Four greenhouses and fields on four acres are beginning to take shape. One greenhouse has starts that will be ready to move into the fields after June 1. Shedko is trying lettuce, kale and all kinds of herbs, including basil that is growing in a hydroponic tower in the greenhouse. On a tour of the greenhouse, she points out starts of golden zucchini, microgreens and beneficial flowers, such as alyssum and nasturtium. She says, "I try to invite nature in by doing things like releasing ladybugs into the greenhouse to eat pests."
One of the specialties of Lettuce Grow Farms is microgreens or veggie confetti that includes broccoli, arugula, kale, radish and sunflowers that are harvested when they are two inches tall. These tiny greens have 40 percent more enzymes than full-grown plants.
Lettuce Grow Farms works directly with customers in a weekly pick-up program. Shedko also provides greens for Inspire preschool and the Bavarian restaurant along with Taos Market. She sells spices, such as rosemary, thyme, basil, dill and cilantro to Taos Spice Merchant. Through its HUBB program, Lettuce Grow works with other farmers to gather up their produce and sell it for them to help guarantee there will be a market for their crops.
Her advice to new farmers is to look for new ways to replenish the soil and minimize impacts of farming on the environment. She uses as little tilling of the soil as possible to reduce the release of carbon into the air that contributes to greenhouse gases. She is experimenting with new crops, such as saffron that grow well with little water. "I like to try a little bit of everything and see what works," says Shedko.
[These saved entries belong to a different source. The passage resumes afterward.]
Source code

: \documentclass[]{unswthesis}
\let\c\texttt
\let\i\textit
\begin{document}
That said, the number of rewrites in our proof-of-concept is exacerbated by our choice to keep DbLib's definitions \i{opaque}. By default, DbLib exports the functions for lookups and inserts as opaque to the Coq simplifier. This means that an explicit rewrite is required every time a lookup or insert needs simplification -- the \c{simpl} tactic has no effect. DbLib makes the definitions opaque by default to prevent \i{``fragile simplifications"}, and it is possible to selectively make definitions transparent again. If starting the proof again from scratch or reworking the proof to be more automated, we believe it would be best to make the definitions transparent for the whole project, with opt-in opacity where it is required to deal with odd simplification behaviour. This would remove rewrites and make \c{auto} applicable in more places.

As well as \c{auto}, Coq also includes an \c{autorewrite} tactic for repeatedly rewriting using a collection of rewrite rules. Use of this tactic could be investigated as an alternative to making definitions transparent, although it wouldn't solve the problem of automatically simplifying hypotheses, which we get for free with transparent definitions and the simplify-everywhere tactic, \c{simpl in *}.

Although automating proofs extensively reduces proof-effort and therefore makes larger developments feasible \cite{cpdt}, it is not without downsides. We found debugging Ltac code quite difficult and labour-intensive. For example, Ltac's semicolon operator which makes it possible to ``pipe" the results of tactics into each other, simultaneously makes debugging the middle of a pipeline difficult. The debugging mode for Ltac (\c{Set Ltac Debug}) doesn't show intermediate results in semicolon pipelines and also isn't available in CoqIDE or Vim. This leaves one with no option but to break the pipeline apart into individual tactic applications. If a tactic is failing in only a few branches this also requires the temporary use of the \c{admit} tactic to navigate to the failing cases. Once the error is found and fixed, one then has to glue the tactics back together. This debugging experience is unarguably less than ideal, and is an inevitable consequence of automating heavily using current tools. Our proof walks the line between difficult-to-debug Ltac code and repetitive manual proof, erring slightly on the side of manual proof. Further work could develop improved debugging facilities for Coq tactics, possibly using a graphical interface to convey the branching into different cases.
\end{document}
The farm holds educational events for kids and others. For Earth Day, close to 100 people attended a celebration. "Farming is not instant gratification. It takes a little while for kids to get used to that. Some kids have been attending workshops for eight years and now can act as project leaders. I love it when a child teaches another child," says Shedko.
There is lots of room at the old Blossoms site, and Shedko is dreaming of all the possible growing projects that might happen there, including a sanctuary for monarch butterflies. She is excited to be part of efforts at old Blossoms and is open to partners joining her there who share her ideals. "I want to grow food, keep it local and support others," she says.